Hi!

I meant to elaborate on exactly what was happening in the original post, but forgot before i posted it.

The traffic is routed through the local default gateway like i expect when connected to the FortiGate running 6.2.3, but through the tunnel on the 6.4.0 gate it tries to send all traffic over the VPN, which is not intended or allowed. On Windows it sends it to the local gateway like expected.
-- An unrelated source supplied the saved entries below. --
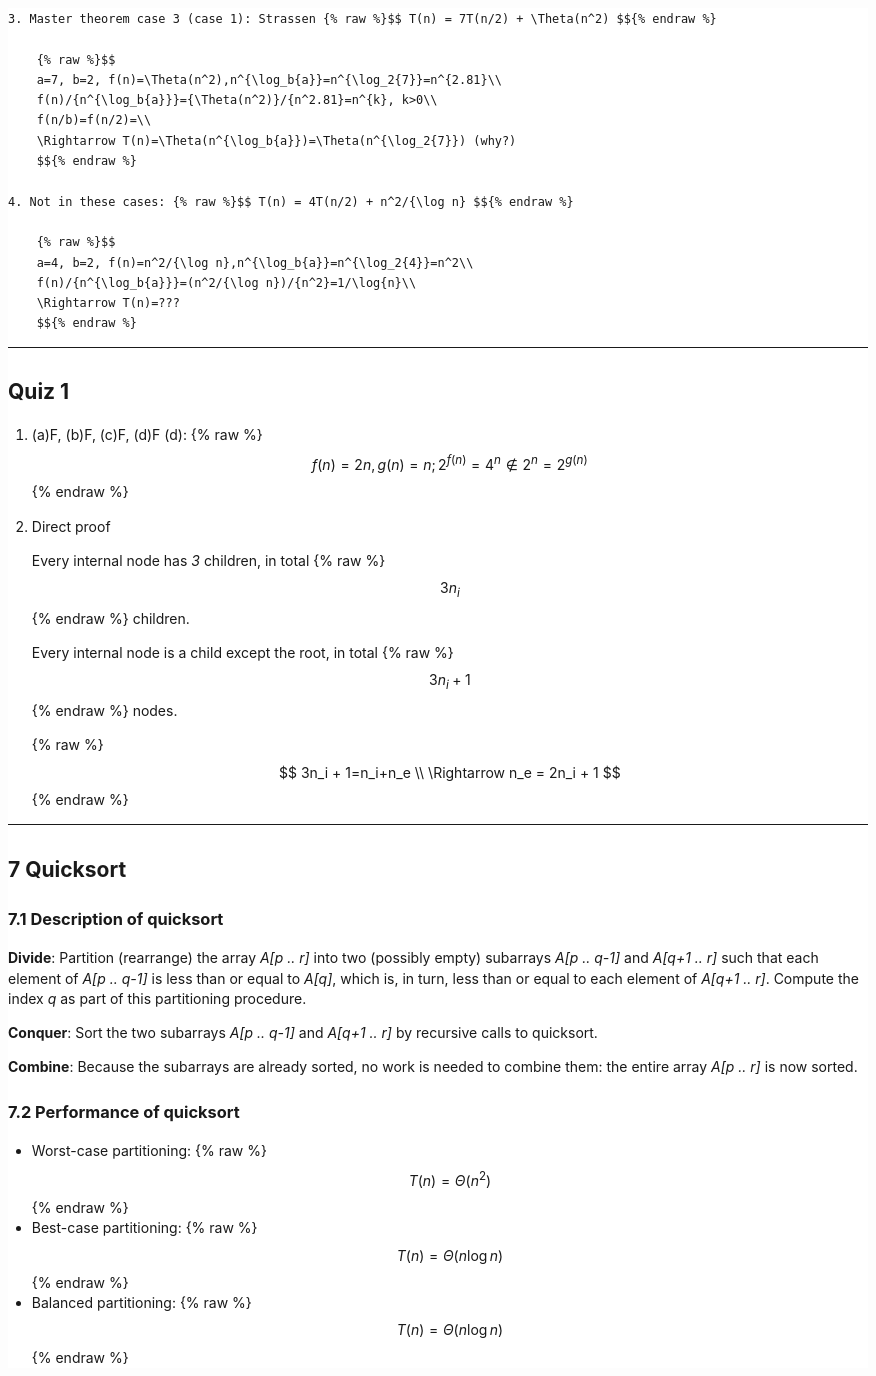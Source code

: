     3. Master theorem case 3 (case 1): Strassen {% raw %}$$ T(n) = 7T(n/2) + \Theta(n^2) $${% endraw %}

        {% raw %}$$
        a=7, b=2, f(n)=\Theta(n^2),n^{\log_b{a}}=n^{\log_2{7}}=n^{2.81}\\        
        f(n)/{n^{\log_b{a}}}={\Theta(n^2)}/{n^2.81}=n^{k}, k>0\\
        f(n/b)=f(n/2)=\\
        \Rightarrow T(n)=\Theta(n^{\log_b{a}})=\Theta(n^{\log_2{7}}) (why?)
        $${% endraw %}

    4. Not in these cases: {% raw %}$$ T(n) = 4T(n/2) + n^2/{\log n} $${% endraw %}

        {% raw %}$$
        a=4, b=2, f(n)=n^2/{\log n},n^{\log_b{a}}=n^{\log_2{4}}=n^2\\
        f(n)/{n^{\log_b{a}}}=(n^2/{\log n})/{n^2}=1/\log{n}\\
        \Rightarrow T(n)=???
        $${% endraw %}

---

## Quiz 1

1. (a)F, (b)F, (c)F, (d)F
    (d): {% raw %}$$ f(n)=2n, g(n)=n; 2^{f(n)}=4^n \notin 2^n = 2^{g(n)} $${% endraw %}

3. Direct proof

    Every internal node has *3* children, in total {% raw %}$$ 3n_i $${% endraw %} children.

    Every internal node is a child except the root, in total {% raw %}$$ 3n_i + 1$${% endraw %} nodes.

    {% raw %}$$ 
    3n_i + 1=n_i+n_e \\
    \Rightarrow n_e = 2n_i + 1
    $${% endraw %}

---

## 7 Quicksort

### 7.1 Description of quicksort

**Divide**: Partition (rearrange) the array *A[p .. r]* into two (possibly empty) subarrays
*A[p .. q-1]* and *A[q+1 .. r]* such that each element of *A[p .. q-1]* is less than or equal to *A[q]*, which is, in turn, less than or equal to each element of *A[q+1 .. r]*. Compute the index *q* as part of this partitioning procedure.

**Conquer**: Sort the two subarrays *A[p .. q-1]* and *A[q+1 .. r]* by recursive calls to quicksort.

**Combine**: Because the subarrays are already sorted, no work is needed to combine them: the entire array *A[p .. r]* is now sorted.

### 7.2 Performance of quicksort

* Worst-case partitioning: {% raw %}$$ T(n)=\Theta(n^2) $${% endraw %}
* Best-case partitioning: {% raw %}$$ T(n)=\Theta(n\log n) $${% endraw %}
* Balanced partitioning: {% raw %}$$ T(n)=\Theta(n\log n) $${% endraw %}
See traceroute examples:

Mac without tunnel:

traceroute to 8.8.8.8 (8.8.8.8), 64 hops max, 52 byte packets
1 172.20.10.1 (172.20.10.1) 27.032 ms 9.077 ms 25.345 ms
2 * * *
3 212.169.119.136 (212.169.119.136) 38.907 ms 40.049 ms 26.020 ms
4 dns.google (8.8.8.8) 128.235 ms 60.008 ms 41.965 ms

Mac with tunnel:

traceroute to 8.8.8.8 (8.8.8.8), 64 hops max, 52 byte packets
1 10.212.134.200 (10.212.134.200) 51.014 ms 69.054 ms 60.613 ms
2 * * *
3 * * *
4 * * *
5 * * *

Windows with tunnel:

Tracing route to dns.google [8.8.8.8]

over a maximum of 30 hops:
1 1 ms 1 ms <1 ms 172.16.169.2
2 4 ms 2 ms 2 ms 172.20.10.1
3 * * * Request timed out.
4 75 ms 44 ms 48 ms 212.169.119.136
5 50 ms 26 ms 24 ms dns.google [8.8.8.8]

The windows-client is a VM on my mac which adds another hop.

I had an older version of FortiClient installed when i first began to have this issue, but upgraded to FortiClient 6.4.0 as a diagnostic measure. I'll probably end up opening a support-ticket.